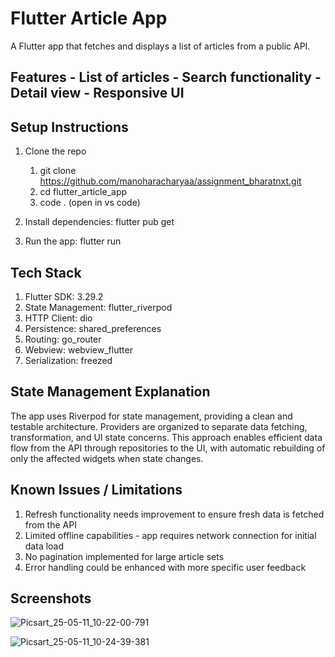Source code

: # Flutter Article App 
 
A Flutter app that fetches and displays a list of articles from a public 
API. 
 
## Features - List of articles - Search functionality - Detail view - Responsive UI 
 
## Setup Instructions 
1. Clone the repo
   1. git clone https://github.com/manoharacharyaa/assignment_bharatnxt.git
   2. cd flutter_article_app
   3. code . (open in vs code) 
 
3. Install dependencies: 
   flutter pub get 
 
4. Run the app: 
   flutter run 
 
## Tech Stack  
1. Flutter SDK: 3.29.2
2. State Management: flutter_riverpod
3. HTTP Client: dio
4. Persistence: shared_preferences
5. Routing: go_router
6. Webview: webview_flutter
7. Serialization: freezed
 
 
 
## State Management Explanation 
The app uses Riverpod for state management, providing a clean and testable architecture. Providers are organized to separate data fetching, transformation, and UI state concerns. This approach enables efficient data flow from the API through repositories to the UI, with automatic rebuilding of only the affected widgets when state changes.

## Known Issues / Limitations 
1. Refresh functionality needs improvement to ensure fresh data is fetched from the API
2. Limited offline capabilities - app requires network connection for initial data load
3. No pagination implemented for large article sets
4. Error handling could be enhanced with more specific user feedback


 
## Screenshots

![Picsart_25-05-11_10-22-00-791](https://github.com/user-attachments/assets/92d4c3d2-3b8d-4b20-bcf5-5a42f1a98a2a)

![Picsart_25-05-11_10-24-39-381](https://github.com/user-attachments/assets/f5df12be-5487-46a5-ae33-6fe502cb5bd6)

^^^^^^^^^^^^^^^^

▶ [TO DO]:
The copy must reproduce every entry exactly while excluding all pictures.

▶ [COMPLETED TASK]:
Source code

: # Flutter Article App 
 
A Flutter app that fetches and displays a list of articles from a public 
API. 
 
## Features - List of articles - Search functionality - Detail view - Responsive UI 
 
## Setup Instructions 
1. Clone the repo
   1. git clone https://github.com/manoharacharyaa/assignment_bharatnxt.git
   2. cd flutter_article_app
   3. code . (open in vs code) 
 
3. Install dependencies: 
   flutter pub get 
 
4. Run the app: 
   flutter run 
 
## Tech Stack  
1. Flutter SDK: 3.29.2
2. State Management: flutter_riverpod
3. HTTP Client: dio
4. Persistence: shared_preferences
5. Routing: go_router
6. Webview: webview_flutter
7. Serialization: freezed
 
 
 
## State Management Explanation 
The app uses Riverpod for state management, providing a clean and testable architecture. Providers are organized to separate data fetching, transformation, and UI state concerns. This approach enables efficient data flow from the API through repositories to the UI, with automatic rebuilding of only the affected widgets when state changes.

## Known Issues / Limitations 
1. Refresh functionality needs improvement to ensure fresh data is fetched from the API
2. Limited offline capabilities - app requires network connection for initial data load
3. No pagination implemented for large article sets
4. Error handling could be enhanced with more specific user feedback


 
## Screenshots

![Picsart_25-05-11_10-22-00-791](https://github.com/user-attachments/assets/92d4c3d2-3b8d-4b20-bcf5-5a42f1a98a2a)

![Picsart_25-05-11_10-24-39-381](https://github.com/user-attachments/assets/f5df12be-5487-46a5-ae33-6fe502cb5bd6)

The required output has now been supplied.